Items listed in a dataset
++++++++++++++++++++

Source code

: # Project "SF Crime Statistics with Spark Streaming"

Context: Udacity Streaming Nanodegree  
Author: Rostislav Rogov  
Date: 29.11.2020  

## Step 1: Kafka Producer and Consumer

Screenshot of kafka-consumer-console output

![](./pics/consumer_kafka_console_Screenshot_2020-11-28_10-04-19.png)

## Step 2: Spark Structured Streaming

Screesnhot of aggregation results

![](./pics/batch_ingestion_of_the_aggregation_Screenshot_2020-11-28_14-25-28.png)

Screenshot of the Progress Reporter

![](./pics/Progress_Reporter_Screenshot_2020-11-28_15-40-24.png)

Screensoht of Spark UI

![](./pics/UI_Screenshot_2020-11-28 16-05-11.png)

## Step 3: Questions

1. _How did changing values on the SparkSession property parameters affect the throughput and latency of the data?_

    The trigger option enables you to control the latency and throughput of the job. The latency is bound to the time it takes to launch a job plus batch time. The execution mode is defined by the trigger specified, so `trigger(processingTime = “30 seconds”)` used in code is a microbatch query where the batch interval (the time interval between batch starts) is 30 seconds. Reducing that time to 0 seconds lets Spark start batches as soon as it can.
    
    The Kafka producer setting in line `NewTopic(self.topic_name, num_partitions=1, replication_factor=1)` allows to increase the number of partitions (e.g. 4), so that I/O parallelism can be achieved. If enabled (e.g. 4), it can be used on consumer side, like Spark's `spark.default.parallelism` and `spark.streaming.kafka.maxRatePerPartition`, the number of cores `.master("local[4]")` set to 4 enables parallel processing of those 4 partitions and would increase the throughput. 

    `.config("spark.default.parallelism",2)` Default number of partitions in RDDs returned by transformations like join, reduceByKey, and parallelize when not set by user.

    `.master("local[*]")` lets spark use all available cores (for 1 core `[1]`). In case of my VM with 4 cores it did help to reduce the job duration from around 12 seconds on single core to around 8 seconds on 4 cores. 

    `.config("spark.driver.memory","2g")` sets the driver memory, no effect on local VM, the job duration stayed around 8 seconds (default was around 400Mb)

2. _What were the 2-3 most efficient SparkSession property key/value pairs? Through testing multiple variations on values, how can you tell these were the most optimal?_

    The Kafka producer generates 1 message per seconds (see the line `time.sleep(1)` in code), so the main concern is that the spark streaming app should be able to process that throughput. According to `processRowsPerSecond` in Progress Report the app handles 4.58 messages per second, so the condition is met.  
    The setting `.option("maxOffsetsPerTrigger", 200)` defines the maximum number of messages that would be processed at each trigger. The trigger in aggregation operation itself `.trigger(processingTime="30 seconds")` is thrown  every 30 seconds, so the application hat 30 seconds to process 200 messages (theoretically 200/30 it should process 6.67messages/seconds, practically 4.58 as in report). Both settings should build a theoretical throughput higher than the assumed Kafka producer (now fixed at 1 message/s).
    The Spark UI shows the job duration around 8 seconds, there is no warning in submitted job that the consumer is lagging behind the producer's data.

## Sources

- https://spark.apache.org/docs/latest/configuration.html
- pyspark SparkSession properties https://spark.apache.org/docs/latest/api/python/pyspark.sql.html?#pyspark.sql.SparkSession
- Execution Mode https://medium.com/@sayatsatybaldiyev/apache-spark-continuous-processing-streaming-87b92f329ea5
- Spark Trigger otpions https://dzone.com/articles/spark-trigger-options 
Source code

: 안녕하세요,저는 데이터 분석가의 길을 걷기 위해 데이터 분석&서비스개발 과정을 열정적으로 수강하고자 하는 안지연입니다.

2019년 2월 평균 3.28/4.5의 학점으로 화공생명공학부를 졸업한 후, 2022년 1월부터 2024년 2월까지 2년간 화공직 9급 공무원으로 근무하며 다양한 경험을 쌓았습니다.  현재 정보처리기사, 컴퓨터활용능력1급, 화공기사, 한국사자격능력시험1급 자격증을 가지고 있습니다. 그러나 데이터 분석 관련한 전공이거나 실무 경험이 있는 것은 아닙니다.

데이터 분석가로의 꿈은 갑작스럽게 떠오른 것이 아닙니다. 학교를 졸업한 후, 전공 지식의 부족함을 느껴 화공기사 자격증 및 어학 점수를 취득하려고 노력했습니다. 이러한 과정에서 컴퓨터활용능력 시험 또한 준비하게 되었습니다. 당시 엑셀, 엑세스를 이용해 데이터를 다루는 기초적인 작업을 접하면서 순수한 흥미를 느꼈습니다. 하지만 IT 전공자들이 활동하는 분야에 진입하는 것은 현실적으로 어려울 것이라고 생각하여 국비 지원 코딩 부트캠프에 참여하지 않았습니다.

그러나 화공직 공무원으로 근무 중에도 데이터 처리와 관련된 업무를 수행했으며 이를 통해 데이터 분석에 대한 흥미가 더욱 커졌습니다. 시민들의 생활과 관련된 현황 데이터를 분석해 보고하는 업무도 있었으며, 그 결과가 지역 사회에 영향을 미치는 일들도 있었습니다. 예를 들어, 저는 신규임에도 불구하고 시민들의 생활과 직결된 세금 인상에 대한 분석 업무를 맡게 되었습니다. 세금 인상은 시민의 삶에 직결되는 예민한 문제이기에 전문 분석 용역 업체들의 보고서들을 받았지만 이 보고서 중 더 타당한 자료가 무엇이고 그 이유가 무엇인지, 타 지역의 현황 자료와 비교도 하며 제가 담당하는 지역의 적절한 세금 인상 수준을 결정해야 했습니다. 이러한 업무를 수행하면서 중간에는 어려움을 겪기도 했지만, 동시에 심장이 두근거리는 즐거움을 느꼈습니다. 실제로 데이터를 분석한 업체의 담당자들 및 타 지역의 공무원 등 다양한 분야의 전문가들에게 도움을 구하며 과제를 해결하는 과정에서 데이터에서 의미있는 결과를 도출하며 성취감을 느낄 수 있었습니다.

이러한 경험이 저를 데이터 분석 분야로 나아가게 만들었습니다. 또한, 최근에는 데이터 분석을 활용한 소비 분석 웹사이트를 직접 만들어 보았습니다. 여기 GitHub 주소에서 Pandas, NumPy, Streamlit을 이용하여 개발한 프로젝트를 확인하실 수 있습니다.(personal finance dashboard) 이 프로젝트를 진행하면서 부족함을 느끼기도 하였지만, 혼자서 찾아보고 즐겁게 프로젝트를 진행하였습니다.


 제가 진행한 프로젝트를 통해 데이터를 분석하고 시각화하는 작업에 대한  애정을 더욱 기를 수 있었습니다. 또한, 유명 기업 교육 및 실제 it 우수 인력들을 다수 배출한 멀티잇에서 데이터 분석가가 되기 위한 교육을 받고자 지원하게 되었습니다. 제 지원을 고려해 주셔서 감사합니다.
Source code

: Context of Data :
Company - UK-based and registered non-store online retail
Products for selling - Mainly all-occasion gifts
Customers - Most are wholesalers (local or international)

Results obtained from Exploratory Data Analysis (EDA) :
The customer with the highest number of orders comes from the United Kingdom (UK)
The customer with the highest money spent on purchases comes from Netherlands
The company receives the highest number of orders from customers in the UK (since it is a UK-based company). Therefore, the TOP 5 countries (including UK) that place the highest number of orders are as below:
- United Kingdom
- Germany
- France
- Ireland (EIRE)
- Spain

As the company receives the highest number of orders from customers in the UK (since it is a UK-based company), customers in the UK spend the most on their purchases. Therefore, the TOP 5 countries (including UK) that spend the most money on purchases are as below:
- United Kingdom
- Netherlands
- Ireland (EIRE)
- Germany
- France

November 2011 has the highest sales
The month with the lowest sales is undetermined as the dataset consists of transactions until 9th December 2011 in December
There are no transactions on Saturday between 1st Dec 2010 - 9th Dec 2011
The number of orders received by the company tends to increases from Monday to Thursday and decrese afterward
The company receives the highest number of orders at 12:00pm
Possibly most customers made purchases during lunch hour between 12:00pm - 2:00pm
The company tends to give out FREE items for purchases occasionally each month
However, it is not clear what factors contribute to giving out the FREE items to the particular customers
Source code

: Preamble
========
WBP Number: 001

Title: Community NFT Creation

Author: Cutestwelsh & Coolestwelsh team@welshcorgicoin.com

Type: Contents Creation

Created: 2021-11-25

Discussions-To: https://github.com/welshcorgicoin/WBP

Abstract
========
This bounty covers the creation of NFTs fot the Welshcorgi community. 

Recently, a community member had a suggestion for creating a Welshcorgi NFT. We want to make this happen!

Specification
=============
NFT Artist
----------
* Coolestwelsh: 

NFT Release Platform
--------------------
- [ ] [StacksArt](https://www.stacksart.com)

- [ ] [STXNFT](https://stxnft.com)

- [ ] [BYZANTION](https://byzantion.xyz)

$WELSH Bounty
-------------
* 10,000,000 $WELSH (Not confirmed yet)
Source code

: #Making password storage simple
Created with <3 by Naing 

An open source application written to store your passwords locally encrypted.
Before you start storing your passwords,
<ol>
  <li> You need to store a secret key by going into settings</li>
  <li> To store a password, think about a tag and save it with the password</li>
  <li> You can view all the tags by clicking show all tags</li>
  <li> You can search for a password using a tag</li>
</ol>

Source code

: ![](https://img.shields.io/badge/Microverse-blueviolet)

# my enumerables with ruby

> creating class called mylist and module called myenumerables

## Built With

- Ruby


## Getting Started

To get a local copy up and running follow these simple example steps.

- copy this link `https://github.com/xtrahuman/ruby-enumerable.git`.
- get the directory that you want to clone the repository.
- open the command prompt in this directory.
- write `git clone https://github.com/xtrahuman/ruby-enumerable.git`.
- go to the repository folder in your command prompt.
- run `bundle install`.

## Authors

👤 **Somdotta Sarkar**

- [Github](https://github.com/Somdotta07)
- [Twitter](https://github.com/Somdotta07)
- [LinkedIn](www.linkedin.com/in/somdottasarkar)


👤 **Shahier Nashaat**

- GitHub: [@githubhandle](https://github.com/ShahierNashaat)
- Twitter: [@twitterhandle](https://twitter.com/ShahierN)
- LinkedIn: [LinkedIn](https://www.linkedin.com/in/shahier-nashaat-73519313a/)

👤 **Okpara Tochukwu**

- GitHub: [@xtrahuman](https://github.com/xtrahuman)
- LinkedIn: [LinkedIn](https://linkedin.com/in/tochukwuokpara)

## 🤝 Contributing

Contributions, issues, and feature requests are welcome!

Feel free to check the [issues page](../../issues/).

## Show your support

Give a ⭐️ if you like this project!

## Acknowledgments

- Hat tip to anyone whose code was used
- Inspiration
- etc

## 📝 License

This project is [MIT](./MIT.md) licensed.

++++++++++++++++++++

## EXERCISE DIRECTIONS
Report every line in the data above in which the word "store" appears.

## YOUR SOLUTION
Company - UK-based and registered non-store online retail
An open source application written to store your passwords locally encrypted.
  <li> You need to store a secret key by going into settings</li>
  <li> To store a password, think about a tag and save it with the password</li>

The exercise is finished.